• Task to complete: Show the lines below where "demo" occurs.

• Data to examine:
++++
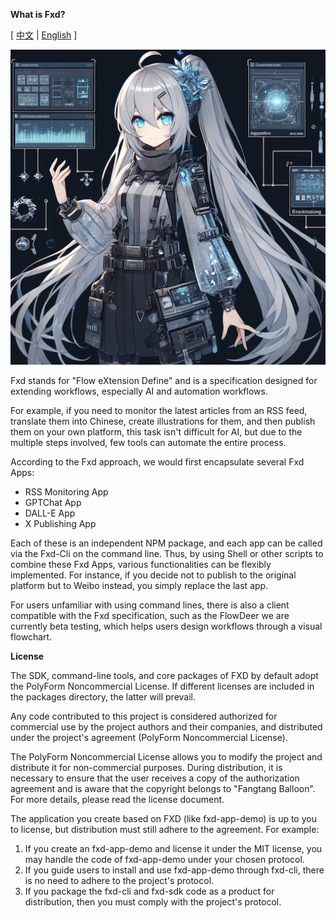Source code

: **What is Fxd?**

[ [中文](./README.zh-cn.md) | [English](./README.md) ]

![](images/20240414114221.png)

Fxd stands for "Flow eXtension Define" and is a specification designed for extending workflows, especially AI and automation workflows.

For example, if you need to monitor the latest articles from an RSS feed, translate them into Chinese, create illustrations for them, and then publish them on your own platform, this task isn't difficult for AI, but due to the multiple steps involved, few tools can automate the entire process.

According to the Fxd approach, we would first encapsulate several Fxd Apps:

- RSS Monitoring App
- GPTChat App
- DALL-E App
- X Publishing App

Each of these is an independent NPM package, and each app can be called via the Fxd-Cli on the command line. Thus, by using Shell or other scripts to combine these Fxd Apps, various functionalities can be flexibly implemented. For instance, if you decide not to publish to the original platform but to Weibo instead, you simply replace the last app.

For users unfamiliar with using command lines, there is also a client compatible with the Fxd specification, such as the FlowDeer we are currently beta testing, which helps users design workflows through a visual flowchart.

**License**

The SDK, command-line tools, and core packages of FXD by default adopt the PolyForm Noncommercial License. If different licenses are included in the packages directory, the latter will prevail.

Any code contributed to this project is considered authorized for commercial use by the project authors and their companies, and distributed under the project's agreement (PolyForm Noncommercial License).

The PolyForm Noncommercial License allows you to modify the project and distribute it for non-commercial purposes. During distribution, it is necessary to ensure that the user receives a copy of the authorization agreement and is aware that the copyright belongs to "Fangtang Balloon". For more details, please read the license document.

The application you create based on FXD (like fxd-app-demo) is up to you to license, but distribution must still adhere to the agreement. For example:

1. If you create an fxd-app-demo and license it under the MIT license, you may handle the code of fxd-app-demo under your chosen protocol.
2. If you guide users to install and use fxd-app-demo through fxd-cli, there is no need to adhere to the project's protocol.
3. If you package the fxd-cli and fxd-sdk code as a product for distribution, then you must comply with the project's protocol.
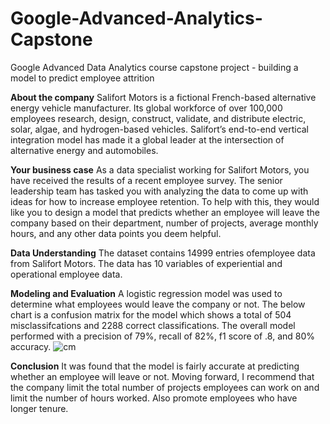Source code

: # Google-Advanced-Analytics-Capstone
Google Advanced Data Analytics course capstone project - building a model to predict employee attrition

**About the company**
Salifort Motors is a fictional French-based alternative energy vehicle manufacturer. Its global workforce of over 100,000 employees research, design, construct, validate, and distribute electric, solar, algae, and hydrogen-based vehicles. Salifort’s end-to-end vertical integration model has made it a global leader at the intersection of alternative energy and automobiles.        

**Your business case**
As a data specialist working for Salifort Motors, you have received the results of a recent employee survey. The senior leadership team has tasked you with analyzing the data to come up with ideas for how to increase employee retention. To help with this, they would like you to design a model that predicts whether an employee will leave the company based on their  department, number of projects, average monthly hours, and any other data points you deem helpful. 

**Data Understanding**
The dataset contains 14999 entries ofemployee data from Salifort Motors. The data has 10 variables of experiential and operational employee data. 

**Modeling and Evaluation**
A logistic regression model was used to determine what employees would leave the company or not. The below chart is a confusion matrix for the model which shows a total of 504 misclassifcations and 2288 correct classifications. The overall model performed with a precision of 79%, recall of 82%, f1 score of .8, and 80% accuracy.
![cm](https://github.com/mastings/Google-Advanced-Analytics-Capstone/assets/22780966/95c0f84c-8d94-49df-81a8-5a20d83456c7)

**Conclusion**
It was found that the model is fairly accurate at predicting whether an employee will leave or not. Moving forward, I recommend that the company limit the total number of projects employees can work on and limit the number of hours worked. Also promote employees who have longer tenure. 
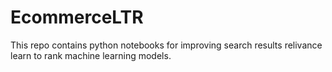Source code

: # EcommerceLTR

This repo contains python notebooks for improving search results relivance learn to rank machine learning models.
++++
• Exercise answer:
The application you create based on FXD (like fxd-app-demo) is up to you to license, but distribution must still adhere to the agreement. For example:
1. If you create an fxd-app-demo and license it under the MIT license, you may handle the code of fxd-app-demo under your chosen protocol.
2. If you guide users to install and use fxd-app-demo through fxd-cli, there is no need to adhere to the project's protocol.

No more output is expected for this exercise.